Una delle assistenti curde della Casa di Rmelan, nel Kurdistan siriano, con un piccolo ospite
Vestitini puliti nell’armadio. Ci sono giochi, la tv, i colori, cibo fresco, medicine. In una stanza ci sono le culle dei più piccoli. C’è una bambina con gli occhi azzurri e la pelle chiara, tutti tacciono mentre immaginano sia figlia di qualche combattente europeo. Fajriya, Aria e Souhaila incoraggiano i piccoli a chiamarle «mamma» e quando arriva un visitatore, è una gara a chi si lancia per primo ad abbracciarlo. Alcuni tra gli ultimi arrivati era denutrito, coi pidocchi, bruciature e infezioni. Tra i primi, un bambina con piccoli orecchini d’oro ai lobi. «Mandiamo foto e video in segreto ad una decina di madri che hanno dovuto lasciarli qui ma non si danno pace – spiegano – A qualcuno abbiamo cambiato nome, a tutti insegniamo il curdo ma nulla della loro religione. Un giorno, però, glielo diremo che sono yazidi».

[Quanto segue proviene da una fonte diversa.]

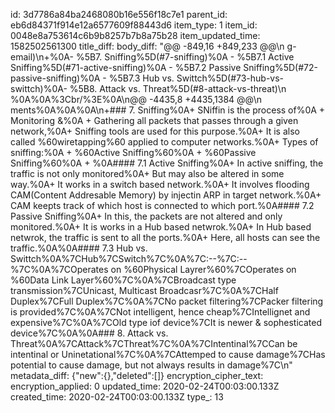 id: 3d7786a84ba2468080b16e556f18c7e1
parent_id: eb6d84371f914e12a6577609f88443d6
item_type: 1
item_id: 0048e8a753614c6b9b8257b7b8a75b28
item_updated_time: 1582502561300
title_diff: 
body_diff: "@@ -849,16 +849,233 @@\n g-email)\n+%0A- %5B7. Sniffing%5D(#7-sniffing)%0A  - %5B7.1 Active Sniffing%5D(#71-active-sniffing)%0A  - %5B7.2 Passive Sniffing%5D(#72-passive-sniffing)%0A  - %5B7.3 Hub vs. Swittch%5D(#73-hub-vs-swittch)%0A- %5B8. Attack vs. Threat%5D(#8-attack-vs-threat)\n %0A%0A%3Cbr/%3E%0A\n@@ -4435,8 +4435,1384 @@\n ments%0A%0A%0A\n+### 7. Sniffing%0A+ SNiffin is the process of%0A  + Monitoring &%0A  + Gathering all packets that passes through a given network,%0A+ Sniffing tools are used for this purpose.%0A+ It is also called %60wiretapping%60 applied to computer networks.%0A+ Types of sniffing:%0A  + %60Active Sniffing%60%0A  + %60Passive Sniffing%60%0A  + %0A#### 7.1 Active Sniffing%0A+ In active sniffing, the traffic is not only monitored%0A+ But may also be altered in some way.%0A+ It works in a switch based network.%0A+ It involves flooding CAM(Content Addresable Memory) by injectin ARP in target network.%0A+ CAM keepts track of which host is connected to which port.%0A#### 7.2 Passive Sniffing%0A+ In this, the packets are not altered and only monitored.%0A+ It is works in a Hub based netwrok.%0A+ In Hub based netwrok, the traffic is sent to all the ports.%0A+ Here, all hosts can see the traffic.%0A%0A#### 7.3 Hub vs. Swittch%0A%7CHub%7CSwitch%7C%0A%7C:--%7C:--%7C%0A%7COperates on %60Physical Layrer%60%7COperates on %60Data Link Layer%60%7C%0A%7CBroadcast type transmission%7CUnicast, Multicast Broadcasr%7C%0A%7CHalf Duplex%7CFull Duplex%7C%0A%7CNo packet filtering%7CPacker filtering is provided%7C%0A%7CNot intelligent, hence cheap%7CIntellignet and expensive%7C%0A%7COld type iof device%7CIt is newer & sophesticated device%7C%0A%0A### 8. Attack vs. Threat%0A%7CAttack%7CThreat%7C%0A%7CIntentinal%7CCan be intentinal or Uninetational%7C%0A%7CAttemped to cause damage%7CHas potential to cause damage, but not always results in damage%7C\n"
metadata_diff: {"new":{},"deleted":[]}
encryption_cipher_text: 
encryption_applied: 0
updated_time: 2020-02-24T00:03:00.133Z
created_time: 2020-02-24T00:03:00.133Z
type_: 13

Fuori dal recinto del giardino, c’è il Rojava laico che crede nel Welfare e nei diritti delle donne, e lì vicino il non-luogo del campo di al-Hol in cui vivono i 100mila sfollati della caduta di Baghuz e del Daesh. Ancora oltre, c’è il resto della Siria in fiamme. E c’è la realtà, che per i 41 bambini che ancora non capiscono il male oltre il cortile dell’orfanotrofio di Rmelan, nord-est del Paese, è efferata: i loro padri hanno comprato al mercato delle schiave yazide la loro mamma. Sbaragliato almeno territorialmente il Califfato, a marzo, quelle donne e ragazze rapite nell’agosto del 2014 dai villaggi di Ninive e Sinjar e divenute schiave sessuali, hanno dovuto scegliere se tornare dentro la propria comunità e abbandonare i figli avuti da quelle violenze o restare nei campi in Siria. La “sindrome di Stoccolma” e il lavaggio del cervello ad alcune le farà rimanere a lungo mescolate agli sfollati e alle mogli dei jihadisti arrivate da tutto il mondo. Altre nascondono la loro identità perché il prezzo per tornare a casa è troppo alto. Quelle individuate e salvate – ad oggi 730 a fronte delle 3mila ancora disperse – sono transitate dalla Casa degli yazidi a Qamishli, da dove si cercano i contatti con i parenti rimasti. Ma anche dove viene detto loro che i figli non possono portarli. Spesso viene detto loro che i piccoli saranno dati in adozione a famiglie curdo-siriane per far perdere loro le speranze di riaverli. Alcune sono inconsolabili, altre li lasciano qui senza voltarsi perché vederli ricorda loro ogni violenza. Una ha lasciato due fratellini che non si separano mai. Uno degli ospiti più piccoli è stato curato per una malattia del sangue. I più grandi certe volte parlano della madre con tenerezza. Altri chiedono quando tornerà a prenderli. Quei figli, più di mille e sparsi in altre case e strutture, tutti sotto i cinque anni, non sono considerati yazidi ( è vietato sposarsi con persone non yazide, né ci si può convertire), in più dal 2015 in Iraq la National Identity Card Law, stabilisce che un bambino nato da padre musulmano debba essere registrato come tale.
Il 27 aprile scorso il supremo consiglio religioso ha ceduto alle pressioni del leader più conservatori della comunità: le donne siano accolte ma non i figli di Daesh. «Se decidono di tornare con i loro figli, noi dobbiamo rispettare la loro decisione, dar loro il benvenuto e offrire loro ogni possibile aiuto», sostiene, invece, il premio Nobel Nadia Murad.
Alcune Ong, in assenza di soluzioni, avvallano il sogno che alcune hanno già manifestato: recuperare i figli e lasciare l’Iraq per un Paese che dia loro assistenza. «Noi li curiamo con la speranza che le loro madri tornino a riprenderli», dicono a Rmelan.